#### TASK PROMPT:
Scan the material below for every line with the string "dates", and copy those lines.

__________

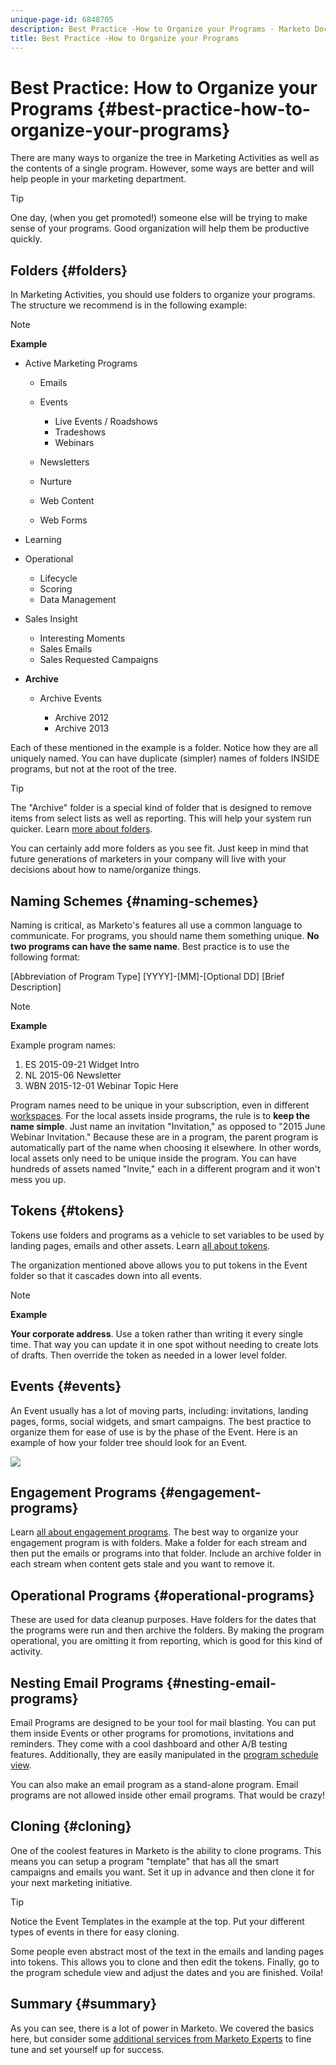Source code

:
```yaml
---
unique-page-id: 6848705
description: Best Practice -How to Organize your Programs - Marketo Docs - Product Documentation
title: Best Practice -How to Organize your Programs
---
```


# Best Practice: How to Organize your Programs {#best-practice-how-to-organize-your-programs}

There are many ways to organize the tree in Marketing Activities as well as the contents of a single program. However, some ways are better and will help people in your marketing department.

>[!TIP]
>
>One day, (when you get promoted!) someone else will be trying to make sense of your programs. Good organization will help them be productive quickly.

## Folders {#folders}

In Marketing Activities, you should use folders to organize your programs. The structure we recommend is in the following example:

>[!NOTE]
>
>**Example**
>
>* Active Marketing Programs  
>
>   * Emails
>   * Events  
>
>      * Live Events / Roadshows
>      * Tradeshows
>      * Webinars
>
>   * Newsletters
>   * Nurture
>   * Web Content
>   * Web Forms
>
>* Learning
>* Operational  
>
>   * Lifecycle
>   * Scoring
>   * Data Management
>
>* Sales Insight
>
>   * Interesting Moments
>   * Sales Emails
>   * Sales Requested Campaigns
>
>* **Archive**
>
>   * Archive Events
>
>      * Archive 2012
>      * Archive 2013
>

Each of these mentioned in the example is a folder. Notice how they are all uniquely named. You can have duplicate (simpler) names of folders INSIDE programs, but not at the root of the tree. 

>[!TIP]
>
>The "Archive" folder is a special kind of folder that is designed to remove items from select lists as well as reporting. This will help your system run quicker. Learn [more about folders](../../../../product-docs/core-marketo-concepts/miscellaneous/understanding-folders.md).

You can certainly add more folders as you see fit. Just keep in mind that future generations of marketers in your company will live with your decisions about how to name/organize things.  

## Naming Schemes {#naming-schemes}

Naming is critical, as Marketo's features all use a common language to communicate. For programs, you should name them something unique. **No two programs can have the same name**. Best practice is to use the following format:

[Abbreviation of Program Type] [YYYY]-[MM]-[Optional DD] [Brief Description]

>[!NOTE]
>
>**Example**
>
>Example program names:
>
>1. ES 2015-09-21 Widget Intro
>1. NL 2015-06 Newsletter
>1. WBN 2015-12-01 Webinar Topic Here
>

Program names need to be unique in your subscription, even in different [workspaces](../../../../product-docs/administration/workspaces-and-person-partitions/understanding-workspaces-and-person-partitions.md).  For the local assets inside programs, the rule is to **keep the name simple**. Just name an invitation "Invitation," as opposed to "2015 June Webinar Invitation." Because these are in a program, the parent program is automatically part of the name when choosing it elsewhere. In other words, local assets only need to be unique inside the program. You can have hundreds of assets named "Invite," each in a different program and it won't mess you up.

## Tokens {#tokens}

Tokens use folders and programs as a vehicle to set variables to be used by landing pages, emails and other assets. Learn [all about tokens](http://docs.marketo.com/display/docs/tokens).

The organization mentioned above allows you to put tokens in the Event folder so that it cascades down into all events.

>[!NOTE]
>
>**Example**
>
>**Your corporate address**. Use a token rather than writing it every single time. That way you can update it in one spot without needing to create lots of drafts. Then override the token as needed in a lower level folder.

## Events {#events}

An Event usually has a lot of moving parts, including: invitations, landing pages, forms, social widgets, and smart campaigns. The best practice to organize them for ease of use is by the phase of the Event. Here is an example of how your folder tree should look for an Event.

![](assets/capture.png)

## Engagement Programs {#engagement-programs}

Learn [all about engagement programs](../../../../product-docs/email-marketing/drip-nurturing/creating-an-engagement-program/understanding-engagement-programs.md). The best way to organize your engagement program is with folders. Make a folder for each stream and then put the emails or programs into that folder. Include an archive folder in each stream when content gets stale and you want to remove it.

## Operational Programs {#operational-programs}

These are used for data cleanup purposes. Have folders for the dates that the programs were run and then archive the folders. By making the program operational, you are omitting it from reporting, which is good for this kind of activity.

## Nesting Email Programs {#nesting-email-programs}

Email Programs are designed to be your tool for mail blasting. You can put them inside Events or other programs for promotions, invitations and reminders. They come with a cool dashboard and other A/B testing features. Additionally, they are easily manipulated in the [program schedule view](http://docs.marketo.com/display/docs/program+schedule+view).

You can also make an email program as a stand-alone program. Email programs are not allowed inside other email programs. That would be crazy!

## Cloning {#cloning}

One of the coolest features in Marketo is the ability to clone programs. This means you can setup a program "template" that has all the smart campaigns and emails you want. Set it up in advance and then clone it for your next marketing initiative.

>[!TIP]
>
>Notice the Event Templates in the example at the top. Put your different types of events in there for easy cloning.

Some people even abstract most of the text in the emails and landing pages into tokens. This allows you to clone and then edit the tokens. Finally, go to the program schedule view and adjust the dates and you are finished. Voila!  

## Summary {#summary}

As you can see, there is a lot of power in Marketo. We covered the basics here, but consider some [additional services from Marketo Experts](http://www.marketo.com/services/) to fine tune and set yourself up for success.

__________

#### EXPECTED ANSWER:
These are used for data cleanup purposes. Have folders for the dates that the programs were run and then archive the folders. By making the program operational, you are omitting it from reporting, which is good for this kind of activity.
Some people even abstract most of the text in the emails and landing pages into tokens. This allows you to clone and then edit the tokens. Finally, go to the program schedule view and adjust the dates and you are finished. Voila!  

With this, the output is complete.